今後の卸取引の在り方への影響について、業界人はどう見ているのか。
〈 実態に踏み込めない規制当局 薄まる自由経済色に懸念 〉
視点A:阪本周一/公益事業学会会員
公正取引委員会が1月に公表した報告書は、「電力分野の概要」、「課題」、「考え方」に分かれている。「概要」は経緯の振り返り、「課題」は発電会社の卸売り(内外無差別オークション、常時バックアップなど)に関わる個別論点の分析、大手発電事業者、新旧小売事業者のヒアリングの紹介であり、客観的ではある。「課題」の出口になる「考え方」、そしてそもそもの「課題」の切り口について疑問に思う点を本稿では述べる。
まず、「相対契約における契約条件の是正」に関し、各種の取引制限条項(転売禁止、供給エリア制限、数量上限設定)について、公取委は独占禁止法抵触の可能性ありと言い切った点が注目される。与信管理に関し基準緩和、明確化を求めている点も含め、「電源アクセス無差別を前提にすれば」妥当だ。ただ、多くは電力・ガス取引監視等委員会の議論を経て既に対応済みで、この時期の報告に付加価値はない。
経過措置規制料金については、「電取委は、規制料金が障害となることが確認された場合には、是正に向けた検討を行うことが望ましい」と正しく分析しているが、証文の出し遅れである。2022~23年の規制料金審査時に同じく内閣府外局の消費者庁が料金値上げ幅圧縮のために電取委に働き掛けをしていた際、声を上げるべきだったし、小売各社が旧一般電気事業者の逆ザヤ料金前提の販売攻勢に苦戦している現時点でも即時対応を求めるべきだ。逆ザヤうんぬんとは別に、直近規制料金審査には公取委方針の「人件費上昇の販売価格への適正転嫁」と真逆の「人件費上昇否認」が織り込まれていた。この点の黙認だけでも組織の存在理由が問われる。

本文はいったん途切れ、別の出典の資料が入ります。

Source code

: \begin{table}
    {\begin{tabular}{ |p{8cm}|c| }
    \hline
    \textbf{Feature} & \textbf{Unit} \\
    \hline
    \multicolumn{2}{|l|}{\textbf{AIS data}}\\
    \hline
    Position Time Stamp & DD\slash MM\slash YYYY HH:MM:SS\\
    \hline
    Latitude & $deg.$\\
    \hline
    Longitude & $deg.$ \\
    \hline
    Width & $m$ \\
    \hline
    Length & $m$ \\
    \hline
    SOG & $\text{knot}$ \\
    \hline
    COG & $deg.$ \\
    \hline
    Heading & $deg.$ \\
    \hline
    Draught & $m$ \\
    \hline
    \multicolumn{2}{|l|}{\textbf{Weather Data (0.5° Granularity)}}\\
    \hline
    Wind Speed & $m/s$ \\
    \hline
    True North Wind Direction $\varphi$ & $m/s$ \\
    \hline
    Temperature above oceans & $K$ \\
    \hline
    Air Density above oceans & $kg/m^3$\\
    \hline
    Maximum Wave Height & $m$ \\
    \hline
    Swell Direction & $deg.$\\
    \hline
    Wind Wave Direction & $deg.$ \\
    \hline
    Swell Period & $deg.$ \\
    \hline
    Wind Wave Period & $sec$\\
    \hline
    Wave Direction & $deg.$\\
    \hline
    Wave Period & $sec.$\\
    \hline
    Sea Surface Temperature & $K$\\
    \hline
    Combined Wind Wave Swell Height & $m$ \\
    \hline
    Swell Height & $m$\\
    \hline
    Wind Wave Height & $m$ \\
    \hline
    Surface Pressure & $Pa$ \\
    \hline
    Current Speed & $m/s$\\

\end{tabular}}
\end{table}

公取委報告の独自性は、「持続的な競争環境確保のため」として「旧一電の発電・小売り両部門の別々の会計報告」、「発販分離」の推奨にある。私企業の組織分離は私企業自身の決定事項で、政府が促すのは自由経済では不適当である。歴史的に公権力と距離が近かった電力産業相手でも、政府が何でもできるわけでない。
既に電取委主導で卸取引の内外無差別オークションが進んでいるが、発電側が設定する取引条件を見れば、小売り側にリスクを振り切ったものばかりで、活用できるのは旧一電の域外小売りと大手ガス会社くらいと見る。特に、与信管理において契約期間全支払額への第三者保証差し入れの要求が所与になっている点が厳しい。保証提供者確保は不可能だ。新プラント建設があるわけではないので要求過大だが、電取委も公取委も外形完成は気にかけても、実態には踏み込まない。